# [What to work on]
Return the lines below that contain the word "with".

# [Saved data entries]
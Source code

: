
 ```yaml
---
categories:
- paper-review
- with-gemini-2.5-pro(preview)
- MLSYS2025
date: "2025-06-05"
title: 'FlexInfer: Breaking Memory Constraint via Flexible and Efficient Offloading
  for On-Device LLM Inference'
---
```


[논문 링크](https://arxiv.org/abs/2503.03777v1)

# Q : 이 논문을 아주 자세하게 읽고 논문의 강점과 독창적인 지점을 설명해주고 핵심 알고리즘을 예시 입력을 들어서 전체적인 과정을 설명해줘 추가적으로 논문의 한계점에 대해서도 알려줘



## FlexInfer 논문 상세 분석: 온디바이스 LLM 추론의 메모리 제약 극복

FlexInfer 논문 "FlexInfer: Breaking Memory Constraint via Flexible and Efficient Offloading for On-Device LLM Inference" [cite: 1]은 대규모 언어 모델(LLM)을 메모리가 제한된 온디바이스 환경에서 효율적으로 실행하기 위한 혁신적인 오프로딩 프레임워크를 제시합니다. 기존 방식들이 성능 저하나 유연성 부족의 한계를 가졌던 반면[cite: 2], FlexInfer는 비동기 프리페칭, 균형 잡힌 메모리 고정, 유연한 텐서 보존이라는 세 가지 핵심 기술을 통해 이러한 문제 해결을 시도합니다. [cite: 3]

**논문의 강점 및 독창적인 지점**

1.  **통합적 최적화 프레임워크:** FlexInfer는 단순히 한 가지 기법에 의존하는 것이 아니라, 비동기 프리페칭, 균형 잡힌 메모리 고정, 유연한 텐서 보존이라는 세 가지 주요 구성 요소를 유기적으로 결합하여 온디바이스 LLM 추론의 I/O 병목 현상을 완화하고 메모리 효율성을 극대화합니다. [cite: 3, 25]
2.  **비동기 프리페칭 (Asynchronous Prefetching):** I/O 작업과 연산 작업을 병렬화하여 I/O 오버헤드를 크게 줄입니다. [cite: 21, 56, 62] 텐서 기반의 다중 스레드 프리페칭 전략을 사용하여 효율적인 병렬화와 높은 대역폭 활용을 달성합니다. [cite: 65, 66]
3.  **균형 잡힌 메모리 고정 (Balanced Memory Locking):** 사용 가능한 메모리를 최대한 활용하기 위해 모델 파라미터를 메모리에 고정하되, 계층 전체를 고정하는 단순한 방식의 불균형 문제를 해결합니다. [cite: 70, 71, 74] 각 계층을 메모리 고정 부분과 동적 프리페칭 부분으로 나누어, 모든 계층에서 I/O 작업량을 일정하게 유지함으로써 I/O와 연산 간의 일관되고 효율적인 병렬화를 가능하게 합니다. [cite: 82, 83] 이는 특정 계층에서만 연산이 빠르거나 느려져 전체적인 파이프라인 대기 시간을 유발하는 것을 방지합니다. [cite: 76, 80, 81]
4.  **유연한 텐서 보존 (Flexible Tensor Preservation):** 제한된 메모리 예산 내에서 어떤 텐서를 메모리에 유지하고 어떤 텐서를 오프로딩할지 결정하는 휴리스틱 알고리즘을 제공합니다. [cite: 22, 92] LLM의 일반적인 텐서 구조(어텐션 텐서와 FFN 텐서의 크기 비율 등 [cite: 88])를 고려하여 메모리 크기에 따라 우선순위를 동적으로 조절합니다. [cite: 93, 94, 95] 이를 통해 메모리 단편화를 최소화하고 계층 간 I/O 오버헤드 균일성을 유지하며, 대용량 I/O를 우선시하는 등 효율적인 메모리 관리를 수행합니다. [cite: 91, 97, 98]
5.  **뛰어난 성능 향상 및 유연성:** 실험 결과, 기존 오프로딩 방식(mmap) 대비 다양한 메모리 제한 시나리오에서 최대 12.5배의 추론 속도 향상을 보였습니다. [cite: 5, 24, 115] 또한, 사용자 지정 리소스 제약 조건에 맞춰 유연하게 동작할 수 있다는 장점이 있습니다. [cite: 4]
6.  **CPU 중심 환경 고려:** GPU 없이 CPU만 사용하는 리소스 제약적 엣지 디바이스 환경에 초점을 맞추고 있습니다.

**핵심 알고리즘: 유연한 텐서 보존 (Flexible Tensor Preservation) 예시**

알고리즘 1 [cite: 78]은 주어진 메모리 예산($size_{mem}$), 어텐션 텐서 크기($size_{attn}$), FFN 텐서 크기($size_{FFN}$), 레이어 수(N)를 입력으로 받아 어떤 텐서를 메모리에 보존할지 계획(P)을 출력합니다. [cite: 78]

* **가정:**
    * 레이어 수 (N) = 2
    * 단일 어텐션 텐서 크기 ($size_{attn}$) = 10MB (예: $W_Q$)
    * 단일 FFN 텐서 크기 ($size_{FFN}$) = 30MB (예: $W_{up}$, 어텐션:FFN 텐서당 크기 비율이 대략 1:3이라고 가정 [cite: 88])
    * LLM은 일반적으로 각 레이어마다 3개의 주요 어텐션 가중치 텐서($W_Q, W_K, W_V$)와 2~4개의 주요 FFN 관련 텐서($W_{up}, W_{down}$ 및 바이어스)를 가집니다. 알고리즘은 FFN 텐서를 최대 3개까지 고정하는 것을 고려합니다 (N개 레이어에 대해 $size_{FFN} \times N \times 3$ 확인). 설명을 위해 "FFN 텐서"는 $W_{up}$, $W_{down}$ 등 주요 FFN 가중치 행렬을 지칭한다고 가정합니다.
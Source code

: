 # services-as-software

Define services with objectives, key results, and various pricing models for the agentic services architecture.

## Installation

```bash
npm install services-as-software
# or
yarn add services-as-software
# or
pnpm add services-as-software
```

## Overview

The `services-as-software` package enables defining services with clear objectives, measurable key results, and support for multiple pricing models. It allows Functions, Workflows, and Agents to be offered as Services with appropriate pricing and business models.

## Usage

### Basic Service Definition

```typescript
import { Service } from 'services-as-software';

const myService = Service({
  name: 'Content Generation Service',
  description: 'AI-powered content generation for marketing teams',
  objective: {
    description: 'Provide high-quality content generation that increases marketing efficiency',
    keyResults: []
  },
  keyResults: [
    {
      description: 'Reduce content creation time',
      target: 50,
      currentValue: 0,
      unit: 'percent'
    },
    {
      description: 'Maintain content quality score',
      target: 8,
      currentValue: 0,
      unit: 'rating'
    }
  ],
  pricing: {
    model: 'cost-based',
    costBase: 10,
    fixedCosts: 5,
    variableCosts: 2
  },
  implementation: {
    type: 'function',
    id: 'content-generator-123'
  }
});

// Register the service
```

# [Exercise output]
- with-gemini-2.5-pro(preview)
Define services with objectives, key results, and various pricing models for the agentic services architecture.
The `services-as-software` package enables defining services with clear objectives, measurable key results, and support for multiple pricing models. It allows Functions, Workflows, and Agents to be offered as Services with appropriate pricing and business models.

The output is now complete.